Aug 26, 2011
Bernanke on housing: It’s a drag
26 Aug 2011
Posted by Andrew Kantor
Speaking at the Fed’s annual meeting in Jackson Hole, Wyo., Chairman Ben Bernanke discussed the role of the housing market in the recession — and our recovery there from.
“Historically,” he said, “recessions have typically sowed the seeds of their own recoveries as reduced spending on investment, housing, and consumer durables generates pent-up demand.” That demand leads to more production and hiring, and the economic engine gets back on track.
Slowing the process this time, he said, was the fact that it came along with “a very deep slump in the housing market and a historic financial crisis.”
(That came from unregulated lenders gave untold amounts of money to undeserving buyers who were unable to pay, while unrestrained analysts gave glowing reviews to unworthy securities, undermining the financial system, leaving banks under stress and homeowners underwater.)

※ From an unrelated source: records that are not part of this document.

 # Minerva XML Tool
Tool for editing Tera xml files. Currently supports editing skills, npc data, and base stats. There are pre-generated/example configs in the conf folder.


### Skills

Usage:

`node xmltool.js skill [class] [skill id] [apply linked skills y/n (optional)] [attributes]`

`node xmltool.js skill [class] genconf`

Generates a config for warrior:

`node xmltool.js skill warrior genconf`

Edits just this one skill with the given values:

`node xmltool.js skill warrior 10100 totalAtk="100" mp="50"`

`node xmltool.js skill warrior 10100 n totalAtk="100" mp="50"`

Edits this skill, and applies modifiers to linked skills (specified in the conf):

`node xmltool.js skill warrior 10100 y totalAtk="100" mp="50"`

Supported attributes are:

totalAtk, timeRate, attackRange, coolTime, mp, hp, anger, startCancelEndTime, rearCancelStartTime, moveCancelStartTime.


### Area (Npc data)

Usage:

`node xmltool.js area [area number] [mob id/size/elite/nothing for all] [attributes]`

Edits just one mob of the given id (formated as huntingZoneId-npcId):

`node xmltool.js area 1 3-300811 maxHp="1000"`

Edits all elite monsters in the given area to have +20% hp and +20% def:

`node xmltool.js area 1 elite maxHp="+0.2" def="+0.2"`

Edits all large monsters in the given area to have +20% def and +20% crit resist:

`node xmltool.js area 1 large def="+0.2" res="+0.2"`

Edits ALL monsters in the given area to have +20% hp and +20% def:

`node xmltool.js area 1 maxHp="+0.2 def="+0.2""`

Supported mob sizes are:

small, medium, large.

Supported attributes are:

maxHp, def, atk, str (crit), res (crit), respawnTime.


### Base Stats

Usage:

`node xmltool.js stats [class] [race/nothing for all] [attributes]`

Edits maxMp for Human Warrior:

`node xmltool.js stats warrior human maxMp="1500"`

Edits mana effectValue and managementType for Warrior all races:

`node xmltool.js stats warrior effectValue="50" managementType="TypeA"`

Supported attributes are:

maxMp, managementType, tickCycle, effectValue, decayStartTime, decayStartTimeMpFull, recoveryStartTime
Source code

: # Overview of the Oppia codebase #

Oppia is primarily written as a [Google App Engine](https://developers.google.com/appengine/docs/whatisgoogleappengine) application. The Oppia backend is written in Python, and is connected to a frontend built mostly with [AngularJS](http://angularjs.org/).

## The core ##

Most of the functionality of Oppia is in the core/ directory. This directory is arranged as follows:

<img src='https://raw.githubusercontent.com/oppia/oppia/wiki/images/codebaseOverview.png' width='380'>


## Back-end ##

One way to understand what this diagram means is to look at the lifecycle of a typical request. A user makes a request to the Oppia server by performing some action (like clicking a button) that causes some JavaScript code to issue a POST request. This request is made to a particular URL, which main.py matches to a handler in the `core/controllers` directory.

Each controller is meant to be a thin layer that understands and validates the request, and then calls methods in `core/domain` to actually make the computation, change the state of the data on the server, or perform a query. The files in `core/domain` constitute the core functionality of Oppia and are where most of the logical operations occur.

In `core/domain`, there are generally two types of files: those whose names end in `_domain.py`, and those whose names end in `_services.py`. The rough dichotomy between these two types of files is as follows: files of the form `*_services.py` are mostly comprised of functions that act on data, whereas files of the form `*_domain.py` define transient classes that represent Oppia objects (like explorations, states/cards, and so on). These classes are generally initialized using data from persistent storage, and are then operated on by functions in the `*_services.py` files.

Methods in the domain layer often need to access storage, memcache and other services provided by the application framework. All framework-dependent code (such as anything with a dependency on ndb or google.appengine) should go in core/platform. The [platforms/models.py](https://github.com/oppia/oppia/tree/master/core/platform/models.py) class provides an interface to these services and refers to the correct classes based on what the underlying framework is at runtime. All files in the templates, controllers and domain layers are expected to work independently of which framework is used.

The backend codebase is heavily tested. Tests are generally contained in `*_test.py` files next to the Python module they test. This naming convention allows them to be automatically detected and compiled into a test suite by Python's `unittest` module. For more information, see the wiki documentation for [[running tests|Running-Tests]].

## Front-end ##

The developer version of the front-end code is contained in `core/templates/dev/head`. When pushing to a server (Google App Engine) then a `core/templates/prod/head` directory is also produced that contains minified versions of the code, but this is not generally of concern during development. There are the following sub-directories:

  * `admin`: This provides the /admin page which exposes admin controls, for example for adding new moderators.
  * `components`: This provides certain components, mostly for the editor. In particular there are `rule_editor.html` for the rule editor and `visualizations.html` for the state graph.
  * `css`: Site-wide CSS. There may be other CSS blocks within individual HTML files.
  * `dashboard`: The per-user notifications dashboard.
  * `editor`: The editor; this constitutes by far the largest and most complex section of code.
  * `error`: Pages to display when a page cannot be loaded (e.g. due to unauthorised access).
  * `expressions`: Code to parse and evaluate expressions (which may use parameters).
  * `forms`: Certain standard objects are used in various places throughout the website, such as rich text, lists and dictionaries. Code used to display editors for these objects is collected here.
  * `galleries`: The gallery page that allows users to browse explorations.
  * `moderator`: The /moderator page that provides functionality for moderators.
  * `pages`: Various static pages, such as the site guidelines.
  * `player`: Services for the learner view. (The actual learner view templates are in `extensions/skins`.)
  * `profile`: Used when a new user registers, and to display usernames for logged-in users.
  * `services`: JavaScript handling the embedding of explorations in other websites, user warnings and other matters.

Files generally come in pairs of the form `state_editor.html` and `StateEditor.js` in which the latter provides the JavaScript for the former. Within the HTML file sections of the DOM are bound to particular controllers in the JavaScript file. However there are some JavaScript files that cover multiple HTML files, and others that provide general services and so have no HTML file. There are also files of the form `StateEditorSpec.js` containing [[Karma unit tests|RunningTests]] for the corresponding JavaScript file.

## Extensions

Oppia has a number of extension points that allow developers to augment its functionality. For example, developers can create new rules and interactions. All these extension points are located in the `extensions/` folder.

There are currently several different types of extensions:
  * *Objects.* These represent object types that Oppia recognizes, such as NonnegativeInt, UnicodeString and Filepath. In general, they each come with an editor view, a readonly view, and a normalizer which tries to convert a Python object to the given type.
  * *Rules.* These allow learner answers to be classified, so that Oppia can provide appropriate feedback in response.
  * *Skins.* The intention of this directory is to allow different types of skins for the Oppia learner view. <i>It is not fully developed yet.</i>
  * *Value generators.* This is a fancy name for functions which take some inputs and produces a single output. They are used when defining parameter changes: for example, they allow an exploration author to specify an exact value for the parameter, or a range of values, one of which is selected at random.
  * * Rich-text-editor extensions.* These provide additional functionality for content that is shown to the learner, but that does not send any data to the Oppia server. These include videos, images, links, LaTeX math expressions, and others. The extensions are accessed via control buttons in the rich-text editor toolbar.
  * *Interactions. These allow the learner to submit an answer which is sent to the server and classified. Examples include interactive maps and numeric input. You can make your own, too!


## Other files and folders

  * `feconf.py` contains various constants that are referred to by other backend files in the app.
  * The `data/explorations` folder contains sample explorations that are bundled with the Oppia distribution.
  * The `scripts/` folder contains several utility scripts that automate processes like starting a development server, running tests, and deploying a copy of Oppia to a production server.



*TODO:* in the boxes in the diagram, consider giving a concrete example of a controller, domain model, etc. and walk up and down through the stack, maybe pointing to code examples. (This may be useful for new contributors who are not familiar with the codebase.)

While “the housing sector has been a significant driver of recovery from most recessions in the United States,” Bernanke said, in this case “an overhang of distressed and foreclosed properties, tight credit conditions for builders and potential homebuyers, and ongoing concerns by both potential borrowers and lenders about continued house price declines” has kept the housing sector weak, the flow of credit slow, and the recovery from getting into gear.
But while we might be suffering short-term ripples, “Over the medium term, housing activity will stabilize and begin to grow again, if for no other reason than that ongoing population growth and household formation will ultimately demand it,” he said.

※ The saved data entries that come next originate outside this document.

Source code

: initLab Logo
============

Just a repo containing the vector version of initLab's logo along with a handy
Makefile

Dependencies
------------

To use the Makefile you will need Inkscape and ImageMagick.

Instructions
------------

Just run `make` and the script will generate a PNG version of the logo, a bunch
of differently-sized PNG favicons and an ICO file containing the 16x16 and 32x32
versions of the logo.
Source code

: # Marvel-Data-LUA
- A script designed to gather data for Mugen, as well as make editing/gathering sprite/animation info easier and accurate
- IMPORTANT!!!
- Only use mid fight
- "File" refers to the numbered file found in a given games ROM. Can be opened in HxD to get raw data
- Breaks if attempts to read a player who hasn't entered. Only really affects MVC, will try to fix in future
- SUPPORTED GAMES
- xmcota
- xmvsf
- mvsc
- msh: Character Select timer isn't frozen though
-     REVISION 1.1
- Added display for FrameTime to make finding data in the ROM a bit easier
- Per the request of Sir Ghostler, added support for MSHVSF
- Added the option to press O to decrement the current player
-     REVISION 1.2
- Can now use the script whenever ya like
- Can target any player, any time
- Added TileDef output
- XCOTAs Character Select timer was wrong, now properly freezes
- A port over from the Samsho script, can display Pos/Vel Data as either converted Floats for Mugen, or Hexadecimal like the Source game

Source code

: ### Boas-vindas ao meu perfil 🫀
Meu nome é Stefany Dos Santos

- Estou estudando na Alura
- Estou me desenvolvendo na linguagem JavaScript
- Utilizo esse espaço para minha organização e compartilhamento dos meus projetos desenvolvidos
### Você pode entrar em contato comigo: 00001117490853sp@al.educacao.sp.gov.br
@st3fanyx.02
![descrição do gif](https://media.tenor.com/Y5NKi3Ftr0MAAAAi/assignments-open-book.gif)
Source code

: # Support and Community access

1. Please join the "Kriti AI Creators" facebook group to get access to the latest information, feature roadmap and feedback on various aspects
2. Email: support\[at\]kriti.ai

Bernanke also pointed out that the U.S. still doesn’t have any kind of long-term fiscal plan — something to deal with things like taxes, the highest health-care costs in the world, Medicare, Social Security, the monstrous defense budget, and so on.
“To allow the economy to grow at its full potential, policymakers must work to promote macroeconomic and financial stability; adopt effective tax, trade, and regulatory policies; foster the development of a skilled workforce; encourage productive investment, both private and public; and provide appropriate support for research and development and for the adoption of new technologies.”